Bien que l'histoire, elle, comporte des moments pas exactement agréables. Après tout il s'agit d'un drame, car il y a mort d'homme. Si Jean-Jacques, avec sa soeur Agatha, et Blaise ont passé leur enfance dans le village (fictif) de Lincey. Stéphane, par contre vient de la grande ville de Nancy, où ses parents ont émigré quand il était môme. Dans le petit cercle d'amis, il apporte la culture, les idées modernes, stimule études et ambitions et fait découvrir Led Zeppelin et le hard rock. Mais il devient simultanément l'élément perturbateur et c'est lui qu'on trouve un beau jour sauvagement assassiné. Quoique que cet ouvrage ne soit pas à proprement parler un thriller, je ne puis naturellement en dire davantage sans marcher sur les plates-bandes de la narratrice et léser ses futurs lecteurs.
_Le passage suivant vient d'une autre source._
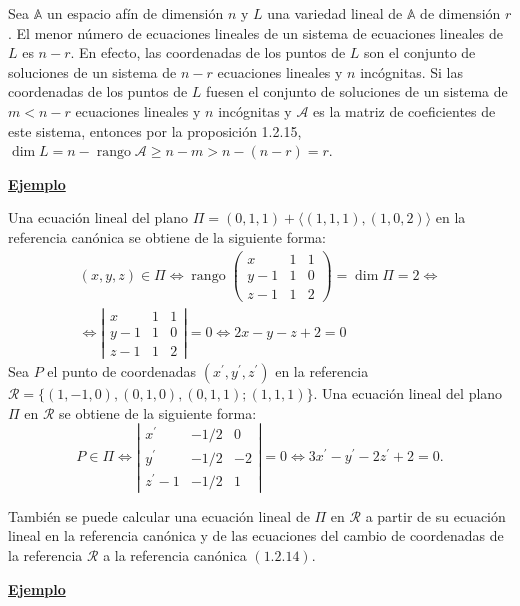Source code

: \documentclass[12pt, a4paper, ones, notitlepage, openany,titlepage]{article}
\newcommand{\ejemplo}{\noindent\underline{\textbf{Ejemplo}}}
\begin{document}
Sea $\mathbb{A}$ un espacio afín de dimensión $n$ y $L$ una variedad lineal de $\mathbb{A}$ de dimensión $r$. El menor número de ecuaciones lineales de un sistema de ecuaciones lineales de $L$ es $n-r$. En efecto, las coordenadas de los puntos de $L$ son el conjunto de soluciones de un sistema de $n-r$ ecuaciones lineales y $n$ incógnitas. Si las coordenadas de los puntos de $L$ fuesen el conjunto de soluciones de un sistema de $m<n-r$ ecuaciones lineales y $n$ incógnitas y $\mathcal{A}$ es la matriz de coeficientes de este sistema, entonces por la proposición 1.2.15, $\dim  L=n-\operatorname{rango} \mathcal{A} \geq n-m>n-(n-r)=r$.

\ejemplo

Una ecuación lineal del plano $\Pi=(0,1,1)+\langle(1,1,1),(1,0,2)\rangle$ en la referencia canónica se obtiene de la siguiente forma:
\begin{gather*}
(x, y, z) \in \Pi \Longleftrightarrow \operatorname{rango}\left(\begin{array}{ccc}x & 1 & 1 \\ y-1 & 1 & 0 \\ z-1 & 1 & 2\end{array}\right)=\dim  \Pi=2 \Longleftrightarrow \\ \Longleftrightarrow \left|\begin{array}{ccc}x & 1 & 1 \\ y-1 & 1 & 0 \\ z-1 & 1 & 2\end{array}\right|=0 \Longleftrightarrow 2 x-y-z+2=0
\end{gather*}
Sea $P$ el punto de coordenadas $\left(x^{\prime}, y^{\prime}, z^{\prime}\right)$ en la referencia $\mathcal{R}=\{(1,-1,0),(0,1,0),(0,1,1) ;(1,1,1)\}$. Una ecuación lineal del plano $\Pi$ en $\mathcal{R}$ se obtiene de la siguiente forma:
$$
P \in \Pi \Longleftrightarrow\left|\begin{array}{ccr}
x^{\prime} & -1 / 2 & 0 \\
y^{\prime} & -1 / 2 & -2 \\
z^{\prime}-1 & -1 / 2 & 1
\end{array}\right|=0 \Longleftrightarrow 3 x^{\prime}-y^{\prime}-2 z^{\prime}+2=0 .
$$

También se puede calcular una ecuación lineal de $\Pi$ en $\mathcal{R}$ a partir de su ecuación lineal en la referencia canónica y de las ecuaciones del cambio de coordenadas de la referencia $\mathcal{R}$ a la referencia canónica $(1.2 .14)$.

\ejemplo
\end{document}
Comme l'ont souligné d'autres chroniques, le dénouement de la fille au mitote prend par surprise. Pourtant, une fois le livre reposé, on se rend compte que le véritable retournement de situation a eu lieu au milieu du roman, quand ce qu'on croyait être une enquête sur un meurtre se révèle être aussi la quête d'identité d'une jeune fille, quête du sens de son histoire et du sens de sa présence sur terre. Elle pressent, sans avoir aucune possibilité de le voir, qu'il procède d'événements qui impliquent d'autres qu'elle-même, et le lecteur, lui, pressent que la première partie du livre n'y est pas étrangère ; mais de quoi s'agit-il... Quand le dernier chapitre nous le révèle, nous pouvons alors comprendre le choix du mot "mitote" pour donner son titre au livre. Car c'est un étrange choix que celui de ce terme, que la quatrième de couverture rapproche de l'inconscient, mais qui ne lui est pas exactement superposable. Si l'auteure a préféré ce mystérieux mot-valise, c'est sans doute pour être au plus près de ce qui est au coeur du roman, une idée proche de la psychogénéalogie, que le livre résume de cette formule : "Elle savait, parce qu'elle avait toujours aimé cette image, que nous sommes du tissu dont les songes sont faits. Mais de quels songes s'agit-il… des songes des autres plus que des siens !"

Nous pouvons nous estimer heureux d'avoir Marceline Bodier, après Laure Barachin, Corine Dufosset, Ingrid S.Kim, Laetitia Montou et Charlotte Sapin, etc... à bord de Babelio. J'espère que notre site de lecteurs soit bénéfique à toutes ces artistes, dont on n'imagine probablement pas assez les difficultés au début, car publier un (premier) ouvrage n'est, hélas, pas uniquement une question de talent : il y a les contraintes du marché et les exigences des éditeurs auxquelles il faut faire face, sinon cela devient une entreprise onéreuse et risquée. C'est aussi une question de courage et tout courage mérite admiration et support. Et que Marceline Bodier dispose royalement de ce talent, ne fait pour moi pas l'ombre d'un doute.